Exercise ->
For the records below, say how many lines contain the string "WANT". Give the number only.

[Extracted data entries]
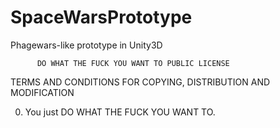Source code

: SpaceWarsPrototype
==================

Phagewars-like prototype in Unity3D

          DO WHAT THE FUCK YOU WANT TO PUBLIC LICENSE
TERMS AND CONDITIONS FOR COPYING, DISTRIBUTION AND MODIFICATION

 0. You just DO WHAT THE FUCK YOU WANT TO.
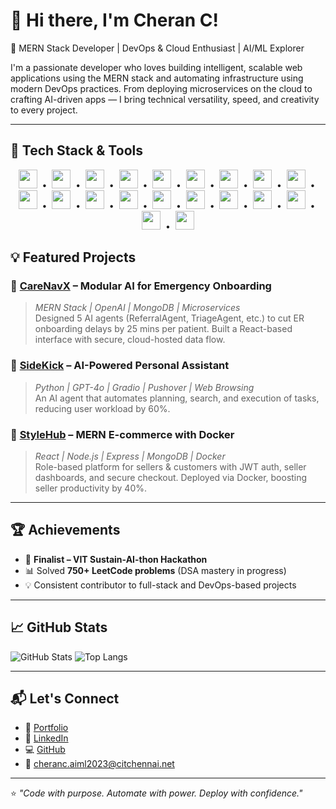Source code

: # 👋 Hi there, I'm Cheran C!

🎯 MERN Stack Developer | DevOps & Cloud Enthusiast | AI/ML Explorer

I'm a passionate developer who loves building intelligent, scalable web applications using the MERN stack and automating infrastructure using modern DevOps practices. From deploying microservices on the cloud to crafting AI-driven apps — I bring technical versatility, speed, and creativity to every project.

---

## 🚀 Tech Stack & Tools

<div align="center">
  <img src="https://cdn.jsdelivr.net/gh/devicons/devicon/icons/javascript/javascript-original.svg" height="30" />
  &nbsp;•&nbsp;
  <img src="https://cdn.jsdelivr.net/gh/devicons/devicon/icons/python/python-original.svg" height="30" />
  &nbsp;•&nbsp;
  <img src="https://cdn.jsdelivr.net/gh/devicons/devicon/icons/java/java-original.svg" height="30" />
  &nbsp;•&nbsp;
  <img src="https://cdn.jsdelivr.net/gh/devicons/devicon/icons/react/react-original.svg" height="30" />
  &nbsp;•&nbsp;
  <img src="https://cdn.jsdelivr.net/gh/devicons/devicon/icons/redux/redux-original.svg" height="30" />
  &nbsp;•&nbsp;
  <img src="https://cdn.jsdelivr.net/gh/devicons/devicon/icons/materialui/materialui-original.svg" height="30" />
  &nbsp;•&nbsp;
  <img src="https://cdn.jsdelivr.net/gh/devicons/devicon/icons/tailwindcss/tailwindcss-plain.svg" height="30" />
  &nbsp;•&nbsp;
  <img src="https://cdn.jsdelivr.net/gh/devicons/devicon/icons/nodejs/nodejs-original.svg" height="30" />
  &nbsp;•&nbsp;
  <img src="https://cdn.jsdelivr.net/gh/devicons/devicon/icons/express/express-original.svg" height="30" />
  &nbsp;•&nbsp;
  <img src="https://cdn.jsdelivr.net/gh/devicons/devicon/icons/mongodb/mongodb-original.svg" height="30" />
  &nbsp;•&nbsp;
  <img src="https://cdn.jsdelivr.net/gh/devicons/devicon/icons/docker/docker-original.svg" height="30" />
  &nbsp;•&nbsp;
  <img src="https://cdn.jsdelivr.net/gh/devicons/devicon/icons/jenkins/jenkins-original.svg" height="30" />
  &nbsp;•&nbsp;
  <img src="https://cdn.jsdelivr.net/gh/devicons/devicon/icons/amazonwebservices/amazonwebservices-original.svg" height="30" />
  &nbsp;•&nbsp;
  <img src="https://cdn.jsdelivr.net/gh/devicons/devicon/icons/git/git-original.svg" height="30" />
  &nbsp;•&nbsp;
  <img src="https://cdn.jsdelivr.net/gh/devicons/devicon/icons/github/github-original.svg" height="30" />
  &nbsp;•&nbsp;
  <img src="https://cdn.jsdelivr.net/gh/devicons/devicon/icons/bash/bash-original.svg" height="30" />
  &nbsp;•&nbsp;
  <img src="https://cdn.jsdelivr.net/gh/devicons/devicon/icons/linux/linux-original.svg" height="30" />
  &nbsp;•&nbsp;
  <img src="https://avatars.githubusercontent.com/u/14957082?s=200&v=4" height="30" />
  &nbsp;•&nbsp;
  <img src="https://avatars.githubusercontent.com/u/22247014?s=200&v=4" height="30" />
  &nbsp;•&nbsp;
  <img src="https://avatars.githubusercontent.com/u/16236543?s=200&v=4" height="30" />
</div>



## 💡 Featured Projects

### 🏥 [CareNavX](https://github.com/aj1seven/CareNavX) – Modular AI for Emergency Onboarding  
> *MERN Stack | OpenAI | MongoDB | Microservices*  
Designed 5 AI agents (ReferralAgent, TriageAgent, etc.) to cut ER onboarding delays by 25 mins per patient. Built a React-based interface with secure, cloud-hosted data flow.

### 🤖 [SideKick](https://github.com/aj1seven/SideKick) – AI-Powered Personal Assistant  
> *Python | GPT-4o | Gradio | Pushover | Web Browsing*  
An AI agent that automates planning, search, and execution of tasks, reducing user workload by 60%.

### 🛒 [StyleHub](https://github.com/aj1seven/Stylehub) – MERN E-commerce with Docker  
> *React | Node.js | Express | MongoDB | Docker*  
Role-based platform for sellers & customers with JWT auth, seller dashboards, and secure checkout. Deployed via Docker, boosting seller productivity by 40%.

---

## 🏆 Achievements

- 🏁 **Finalist – VIT Sustain-AI-thon Hackathon**  
- 📊 Solved **750+ LeetCode problems** (DSA mastery in progress)  
- 💡 Consistent contributor to full-stack and DevOps-based projects

---

## 📈 GitHub Stats

![GitHub Stats](https://github-readme-stats.vercel.app/api?username=aj1seven&show_icons=true&theme=radical)
![Top Langs](https://github-readme-stats.vercel.app/api/top-langs/?username=aj1seven&layout=compact&theme=radical)

---

## 📬 Let's Connect

- 🔗 [Portfolio](https://cheranconline.vercel.app/)
- 💼 [LinkedIn](https://www.linkedin.com/in/aj1seven/)
- 💻 [GitHub](https://github.com/aj1seven)
- 📧 cheranc.aiml2023@citchennai.net

---

⭐ *"Code with purpose. Automate with power. Deploy with confidence."*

Output ->
2